L’Aquila va in Eccellenza «Lotteremo per vincere»

22 Maggio 2020

Il diesse Di Genova: il risultato è meritato e stiamo già lavorando per il futuro Il direttore generale Ianni: «Saremo pronti». Cappellacci confermato in panchina

L’AQUILA. Manca solo l’ufficialità, ma in città si respira già aria di promozione. Dopo la definitiva chiusura dei campionati dilettantistici, oggi gli organismi sportivi federali si riuniscono per stipulare delle linee guida da seguire sui criteri di promozione e retrocessione dei campionati. Criteri che poi, dovrebbero essere ufficializzati nel prossimo consiglio federale previsto i primi giorni di giugno. Se riguardo alle retrocessioni vi è ancora un certo dibattito, al contrario, sul fronte promozioni, sembrano esserci pochi dubbi sul fatto che a salire saranno le prime classificate di ogni torneo. L’Aquila, dunque, sta assaporando il passaggio nel campionato di Eccellenza. Bisognerà solo capire quando il tutto sarà formalizzato. Si andrà a premiare la stagione arrembante dei rossoblù, che prima della sospensione dei tornei erano saldamente al comando del girone A di Promozione con 72 punti e con un vantaggio di 12 lunghezze dal Mutignano secondo in classifica. Un passivo addirittura superiore a quello che L’Aquila aveva inflitto nella stagione 18/19 in Prima Categoria, con il Pizzoli che concluse a -9 dalla corazzata aquilana. Il club del capoluogo abruzzese tornerà nel massimo campionato regionale dopo 11 anni dall’ultima volta.
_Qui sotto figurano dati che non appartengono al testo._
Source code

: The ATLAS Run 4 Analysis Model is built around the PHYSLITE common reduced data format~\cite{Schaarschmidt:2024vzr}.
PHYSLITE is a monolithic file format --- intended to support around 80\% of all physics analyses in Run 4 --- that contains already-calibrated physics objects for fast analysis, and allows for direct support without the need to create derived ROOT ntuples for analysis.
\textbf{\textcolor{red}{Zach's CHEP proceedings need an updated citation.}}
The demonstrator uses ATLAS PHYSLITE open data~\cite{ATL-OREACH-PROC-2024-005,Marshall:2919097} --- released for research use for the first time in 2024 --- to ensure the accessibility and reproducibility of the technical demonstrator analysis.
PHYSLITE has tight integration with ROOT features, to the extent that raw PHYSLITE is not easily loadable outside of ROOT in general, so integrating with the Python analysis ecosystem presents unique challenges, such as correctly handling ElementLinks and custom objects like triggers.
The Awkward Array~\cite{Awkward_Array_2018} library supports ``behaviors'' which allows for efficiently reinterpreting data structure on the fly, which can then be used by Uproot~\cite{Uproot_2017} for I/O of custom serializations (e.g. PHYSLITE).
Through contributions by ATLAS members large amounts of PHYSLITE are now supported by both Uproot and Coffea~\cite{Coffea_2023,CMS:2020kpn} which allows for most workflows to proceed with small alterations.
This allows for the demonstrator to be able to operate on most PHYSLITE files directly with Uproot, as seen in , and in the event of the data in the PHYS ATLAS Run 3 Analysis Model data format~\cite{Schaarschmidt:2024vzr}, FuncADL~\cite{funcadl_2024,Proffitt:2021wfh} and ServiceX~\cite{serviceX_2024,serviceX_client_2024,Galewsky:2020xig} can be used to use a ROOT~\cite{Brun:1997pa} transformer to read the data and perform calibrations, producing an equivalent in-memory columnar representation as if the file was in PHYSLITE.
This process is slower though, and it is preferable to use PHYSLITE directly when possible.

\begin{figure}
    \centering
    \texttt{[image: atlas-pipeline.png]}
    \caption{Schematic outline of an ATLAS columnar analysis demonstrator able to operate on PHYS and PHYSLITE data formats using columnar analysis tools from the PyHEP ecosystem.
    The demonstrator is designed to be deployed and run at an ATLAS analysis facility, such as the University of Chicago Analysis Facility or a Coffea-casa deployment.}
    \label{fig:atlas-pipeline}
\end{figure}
«A prescindere dal fatto che i campionati non si siano conclusi, io penso che L’Aquila meriti di salire alla categoria successiva. Non ci sono dubbi su questo, credo che nel nostro caso sia la scelta più giusta da fare», queste le parole di Luca Di Genova, direttore sportivo dei rossoblù. Per quanto sia una sottigliezza, bisognerà capire se la Lnd concederà solamente il salto di categoria oppure se assegnerà anche il titolo di campione del girone A. «L’importante è sapere che l’anno prossimo saremo in Eccellenza, il resto si vedrà», continua il ds. «Stiamo già lavorando per il futuro, vogliamo fare un bel campionato anche l’anno prossimo, per quanto sappiamo che l’Eccellenza è un torneo ancora più difficile. Questi ragazzi stanno facendo un qualcosa di encomiabile, un onore lavorare per loro».
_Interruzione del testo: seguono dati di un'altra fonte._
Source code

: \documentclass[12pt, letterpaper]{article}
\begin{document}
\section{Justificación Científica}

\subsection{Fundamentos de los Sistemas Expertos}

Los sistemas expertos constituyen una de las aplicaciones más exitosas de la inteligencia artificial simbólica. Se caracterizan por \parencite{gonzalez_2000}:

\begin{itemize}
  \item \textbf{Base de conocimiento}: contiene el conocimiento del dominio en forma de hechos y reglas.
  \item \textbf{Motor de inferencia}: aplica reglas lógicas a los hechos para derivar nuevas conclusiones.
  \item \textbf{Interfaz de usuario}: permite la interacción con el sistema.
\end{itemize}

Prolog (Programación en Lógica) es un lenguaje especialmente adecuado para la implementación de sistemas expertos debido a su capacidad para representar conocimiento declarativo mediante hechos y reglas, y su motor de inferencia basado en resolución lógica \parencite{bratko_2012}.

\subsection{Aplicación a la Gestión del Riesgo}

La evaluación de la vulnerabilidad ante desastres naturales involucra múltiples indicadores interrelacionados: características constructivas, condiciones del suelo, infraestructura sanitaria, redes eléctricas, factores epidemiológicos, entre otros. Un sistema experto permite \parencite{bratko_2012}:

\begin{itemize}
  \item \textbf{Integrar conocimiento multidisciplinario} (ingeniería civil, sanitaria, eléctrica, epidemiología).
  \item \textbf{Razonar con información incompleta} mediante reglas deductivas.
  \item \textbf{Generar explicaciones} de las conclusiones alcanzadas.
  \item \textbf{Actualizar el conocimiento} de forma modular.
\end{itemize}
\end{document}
Dello stesso avviso anche il direttore generale Paolo Ianni. «Eravamo arrivati a un punto in cui c’era un grosso distacco tra noi e le principali inseguitrici. Con il criterio di premiare solo le prime qualcuno resterà scontento, ma accontentare tutti non è semplice. Probabile però che a causa di questa crisi ci saranno molte squadre che non si iscriveranno, quindi è possibile che ci sarà possibilità di salita anche per il Mutignano e per il Montorio. Questo virus non ci dà tanta allegria ed è probabile che ci farà tardare anche la prossima stagione, visto che si parla di una possibile ricaduta, ma noi saremo pronti».
L’Aquila, nonostante il periodo di fermo a causa di Covid-19, sta già lavorando per il futuro. Per la prossima stagione, infatti, il sodalizio aquilano avrà un proprio settore giovanile che sarà coordinato da Renato Greco, già tecnico della Juniores e viceallenatore dell’Aquila in Serie D dietro a Pier Francesco Battistini e che vedrà la collaborazione con la Spal. Formalizzato l’ingresso dell’Aps Aquile Rosso Blu ora proprietaria del marchio societario. Inoltre, avendo adempiuto al pagamento dell’Iva del primo trimestre del 2020, L’Aquila 1927 è finalmente un club pulito. A detta del dg Ianni «la città ha dato una grande risposta lo scorso anno e che ci aiuti anche per la prossima stagione». Ianni e Di Genova saranno confermati nell’assetto dirigenziale, così come sulla panchina resterà per il terzo anno consecutivo Roberto Cappellacci alla guida assieme al vice Andrea Sciarra.